### WHAT THIS TASK INVOLVES
Leave the pictures out while you restate every entry below word for word.

GIVEN RECORDS below:

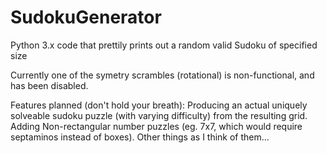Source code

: # SudokuGenerator
Python 3.x code that prettily prints out a random valid Sudoku of specified size

Currently one of the symetry scrambles (rotational) is non-functional, and has been disabled.

Features planned (don't hold your breath): 
  Producing an actual uniquely solveable sudoku puzzle (with varying difficulty) from the resulting grid.
  Adding Non-rectangular number puzzles (eg. 7x7, which would require septaminos instead of boxes).
  Other things as I think of them...
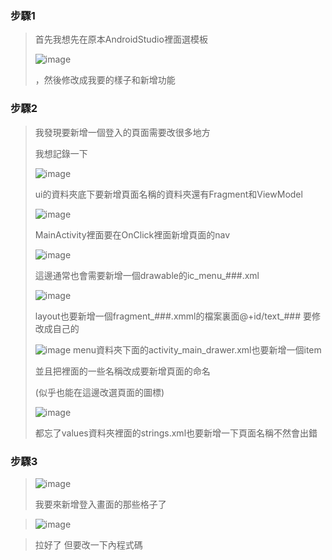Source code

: ###  步驟1
>首先我想先在原本AndroidStudio裡面選模板
>
>![image](https://github.com/jing920119/ChefClothesAPP/assets/144665311/845c494d-70a9-4488-a9eb-011b9141b2df)
>
>，然後修改成我要的樣子和新增功能

###  步驟2
>我發現要新增一個登入的頁面需要改很多地方
>
>
>我想記錄一下
>
>![image](https://github.com/jing920119/ChefClothesAPP/assets/144665311/5e74a538-be35-4047-b4eb-62c14fa0dc70)
>
>ui的資料夾底下要新增頁面名稱的資料夾還有Fragment和ViewModel
>
>![image](https://github.com/jing920119/ChefClothesAPP/assets/144665311/5ff00077-236c-4dbf-8213-b74e0eeea88a)
>
>MainActivity裡面要在OnClick裡面新增頁面的nav
>
>![image](https://github.com/jing920119/ChefClothesAPP/assets/144665311/8404ee1a-2fce-42a7-92c7-d6ab77778c57)
>
>這邊通常也會需要新增一個drawable的ic_menu_###.xml
>
>![image](https://github.com/jing920119/ChefClothesAPP/assets/144665311/6c6421b0-f5f0-4b39-9423-a1d1d248f852)
>
>layout也要新增一個fragment_###.xmml的檔案裏面@+id/text_### 要修改成自己的
>
>![image](https://github.com/jing920119/ChefClothesAPP/assets/144665311/30e94036-5c6b-40ef-9edd-e31d2d40900a)
>menu資料夾下面的activity_main_drawer.xml也要新增一個item
>
>並且把裡面的一些名稱改成要新增頁面的命名
>
>(似乎也能在這邊改選頁面的圖標)
>
>![image](https://github.com/jing920119/ChefClothesAPP/assets/144665311/88ceec2f-2221-40ea-a5fd-729758a3d734)
>
>都忘了values資料夾裡面的strings.xml也要新增一下頁面名稱不然會出錯


###  步驟3
>![image](https://github.com/jing920119/ChefClothesAPP/assets/144665311/1b6d2e0b-34a9-4138-b10f-9e8de09595a7)
>
>我要來新增登入畫面的那些格子了

>![image](https://github.com/jing920119/ChefClothesAPP/assets/144665311/42bfd961-fc8d-4ce9-8e71-ab4cb1662ad3)

>拉好了 但要改一下內程式碼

End of GIVEN RECORDS.

### EXERCISE OUTPUT
Source code

: # SudokuGenerator
Python 3.x code that prettily prints out a random valid Sudoku of specified size

Currently one of the symetry scrambles (rotational) is non-functional, and has been disabled.

Features planned (don't hold your breath): 
  Producing an actual uniquely solveable sudoku puzzle (with varying difficulty) from the resulting grid.
  Adding Non-rectangular number puzzles (eg. 7x7, which would require septaminos instead of boxes).
  Other things as I think of them...
Source code

: ###  步驟1
>首先我想先在原本AndroidStudio裡面選模板
>
>![image](https://github.com/jing920119/ChefClothesAPP/assets/144665311/845c494d-70a9-4488-a9eb-011b9141b2df)
>
>，然後修改成我要的樣子和新增功能

###  步驟2
>我發現要新增一個登入的頁面需要改很多地方
>
>
>我想記錄一下
>
>![image](https://github.com/jing920119/ChefClothesAPP/assets/144665311/5e74a538-be35-4047-b4eb-62c14fa0dc70)
>
>ui的資料夾底下要新增頁面名稱的資料夾還有Fragment和ViewModel
>
>![image](https://github.com/jing920119/ChefClothesAPP/assets/144665311/5ff00077-236c-4dbf-8213-b74e0eeea88a)
>
>MainActivity裡面要在OnClick裡面新增頁面的nav
>
>![image](https://github.com/jing920119/ChefClothesAPP/assets/144665311/8404ee1a-2fce-42a7-92c7-d6ab77778c57)
>
>這邊通常也會需要新增一個drawable的ic_menu_###.xml
>
>![image](https://github.com/jing920119/ChefClothesAPP/assets/144665311/6c6421b0-f5f0-4b39-9423-a1d1d248f852)
>
>layout也要新增一個fragment_###.xmml的檔案裏面@+id/text_### 要修改成自己的
>
>![image](https://github.com/jing920119/ChefClothesAPP/assets/144665311/30e94036-5c6b-40ef-9edd-e31d2d40900a)
>menu資料夾下面的activity_main_drawer.xml也要新增一個item
>
>並且把裡面的一些名稱改成要新增頁面的命名
>
>(似乎也能在這邊改選頁面的圖標)
>
>![image](https://github.com/jing920119/ChefClothesAPP/assets/144665311/88ceec2f-2221-40ea-a5fd-729758a3d734)
>
>都忘了values資料夾裡面的strings.xml也要新增一下頁面名稱不然會出錯


###  步驟3
>![image](https://github.com/jing920119/ChefClothesAPP/assets/144665311/1b6d2e0b-34a9-4138-b10f-9e8de09595a7)
>
>我要來新增登入畫面的那些格子了

>![image](https://github.com/jing920119/ChefClothesAPP/assets/144665311/42bfd961-fc8d-4ce9-8e71-ab4cb1662ad3)

>拉好了 但要改一下內程式碼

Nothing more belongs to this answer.